The Tyranny of the To-Be-Read Pile

The pile on my nightstand is currently eleven books tall, and this note is my formal resignation from feeling bad about it.

The TBR pile — to-be-read, for anyone who has escaped the acronym — is one of the small guilts of the reading life, and lately it has professionalized. There are apps for tracking it. There are challenges to reduce it. There is a whole confessional genre online: people photographing their unread shelves like sinners displaying the instruments of their vice, promising a “no-buy year,” falling gloriously off the wagon by February. The pile is spoken of as debt: acquired, outstanding, to be paid down.

I would like to propose that the pile was never a queue, and treating it as one is the entire mistake. A queue implies obligation and sequence — that the books are waiting their turn, tapping their feet, that fairness demands the one bought first be read first. But nobody actually reads that way, because reading appetite doesn’t take reservations. The book you need in March is not discoverable in January. It sits on the pile, unmet, until the week your circumstances ripen into its audience — and then it steps forward as if it had planned everything, which, I half believe, it had.

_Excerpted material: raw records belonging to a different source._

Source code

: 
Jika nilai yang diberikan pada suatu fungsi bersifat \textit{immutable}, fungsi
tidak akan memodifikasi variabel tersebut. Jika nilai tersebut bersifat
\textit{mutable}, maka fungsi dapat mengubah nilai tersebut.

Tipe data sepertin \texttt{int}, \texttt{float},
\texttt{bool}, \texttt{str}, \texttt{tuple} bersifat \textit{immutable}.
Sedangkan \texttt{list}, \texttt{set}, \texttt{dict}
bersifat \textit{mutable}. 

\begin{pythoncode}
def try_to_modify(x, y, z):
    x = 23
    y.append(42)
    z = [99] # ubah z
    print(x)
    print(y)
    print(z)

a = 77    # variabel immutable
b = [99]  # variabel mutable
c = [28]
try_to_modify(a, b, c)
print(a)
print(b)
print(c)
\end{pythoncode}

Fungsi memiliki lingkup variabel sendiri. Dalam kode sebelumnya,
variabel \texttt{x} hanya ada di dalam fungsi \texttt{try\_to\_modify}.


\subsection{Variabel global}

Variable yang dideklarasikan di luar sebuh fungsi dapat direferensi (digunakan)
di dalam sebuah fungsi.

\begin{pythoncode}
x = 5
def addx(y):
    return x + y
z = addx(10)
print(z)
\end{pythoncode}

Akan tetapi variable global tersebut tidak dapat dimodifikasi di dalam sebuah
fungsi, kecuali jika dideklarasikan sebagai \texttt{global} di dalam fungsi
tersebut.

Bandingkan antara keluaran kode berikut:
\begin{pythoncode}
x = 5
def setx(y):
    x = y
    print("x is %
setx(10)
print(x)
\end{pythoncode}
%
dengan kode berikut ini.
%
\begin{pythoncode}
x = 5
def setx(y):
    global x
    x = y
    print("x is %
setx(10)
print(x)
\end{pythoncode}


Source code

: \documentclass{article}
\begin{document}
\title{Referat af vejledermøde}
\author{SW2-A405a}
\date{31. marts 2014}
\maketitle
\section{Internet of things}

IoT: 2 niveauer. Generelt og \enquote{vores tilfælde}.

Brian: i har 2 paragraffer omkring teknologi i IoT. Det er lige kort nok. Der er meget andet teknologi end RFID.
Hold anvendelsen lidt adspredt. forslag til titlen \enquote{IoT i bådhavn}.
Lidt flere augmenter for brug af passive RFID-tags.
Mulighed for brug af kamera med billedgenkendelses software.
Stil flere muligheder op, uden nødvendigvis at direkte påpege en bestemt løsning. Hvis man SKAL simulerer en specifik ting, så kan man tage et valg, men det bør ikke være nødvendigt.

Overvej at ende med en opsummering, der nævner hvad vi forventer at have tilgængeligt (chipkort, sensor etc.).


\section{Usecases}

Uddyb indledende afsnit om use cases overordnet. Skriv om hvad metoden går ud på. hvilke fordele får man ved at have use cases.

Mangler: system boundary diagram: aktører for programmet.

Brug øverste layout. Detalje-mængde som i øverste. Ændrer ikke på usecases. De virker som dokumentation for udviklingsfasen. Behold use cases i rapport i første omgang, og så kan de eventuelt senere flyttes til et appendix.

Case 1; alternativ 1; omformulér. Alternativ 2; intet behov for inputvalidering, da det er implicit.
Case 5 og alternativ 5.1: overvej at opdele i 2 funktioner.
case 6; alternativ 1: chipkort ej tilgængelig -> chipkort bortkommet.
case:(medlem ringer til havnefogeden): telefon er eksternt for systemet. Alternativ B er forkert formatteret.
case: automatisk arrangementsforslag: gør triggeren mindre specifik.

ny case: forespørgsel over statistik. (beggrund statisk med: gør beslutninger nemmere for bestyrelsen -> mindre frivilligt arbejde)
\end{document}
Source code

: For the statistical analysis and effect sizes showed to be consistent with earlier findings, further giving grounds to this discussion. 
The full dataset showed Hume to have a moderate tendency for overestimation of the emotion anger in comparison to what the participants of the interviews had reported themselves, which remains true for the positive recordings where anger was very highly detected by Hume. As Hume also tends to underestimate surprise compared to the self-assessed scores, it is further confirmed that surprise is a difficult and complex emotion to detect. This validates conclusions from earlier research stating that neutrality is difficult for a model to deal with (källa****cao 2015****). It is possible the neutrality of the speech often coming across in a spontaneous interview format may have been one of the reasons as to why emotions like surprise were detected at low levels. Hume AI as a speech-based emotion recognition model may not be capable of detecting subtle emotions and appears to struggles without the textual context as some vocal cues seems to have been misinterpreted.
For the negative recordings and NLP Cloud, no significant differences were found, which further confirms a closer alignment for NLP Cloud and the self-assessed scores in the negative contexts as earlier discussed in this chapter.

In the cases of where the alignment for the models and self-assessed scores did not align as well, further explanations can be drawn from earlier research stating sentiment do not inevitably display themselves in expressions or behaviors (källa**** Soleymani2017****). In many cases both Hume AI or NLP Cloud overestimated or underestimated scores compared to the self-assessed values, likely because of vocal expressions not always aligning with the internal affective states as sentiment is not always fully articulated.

The pile, properly understood, is a pantry. You do not stock a pantry as a promise to eat everything by Friday, in order of purchase. You stock it so that when a hunger arrives, the answer is already in the house. The unread books are provisions against future appetites — laid in, like the good preserves, during moments of abundance (a strong review, a friend’s insistence, twenty minutes unsupervised in a bookstore) for consumption in some unforeseeable weather. Umberto Eco kept an enormous library of unread books and called the unread portion the valuable part: an antilibrary, a reminder of the extent of ignorance, growing more useful as it grew. I’d put it more domestically than Eco. The unread books are not a monument to ignorance. They are proof of hope — each one a bet, placed by a past self, that there would be a future self, with evenings, and hungers.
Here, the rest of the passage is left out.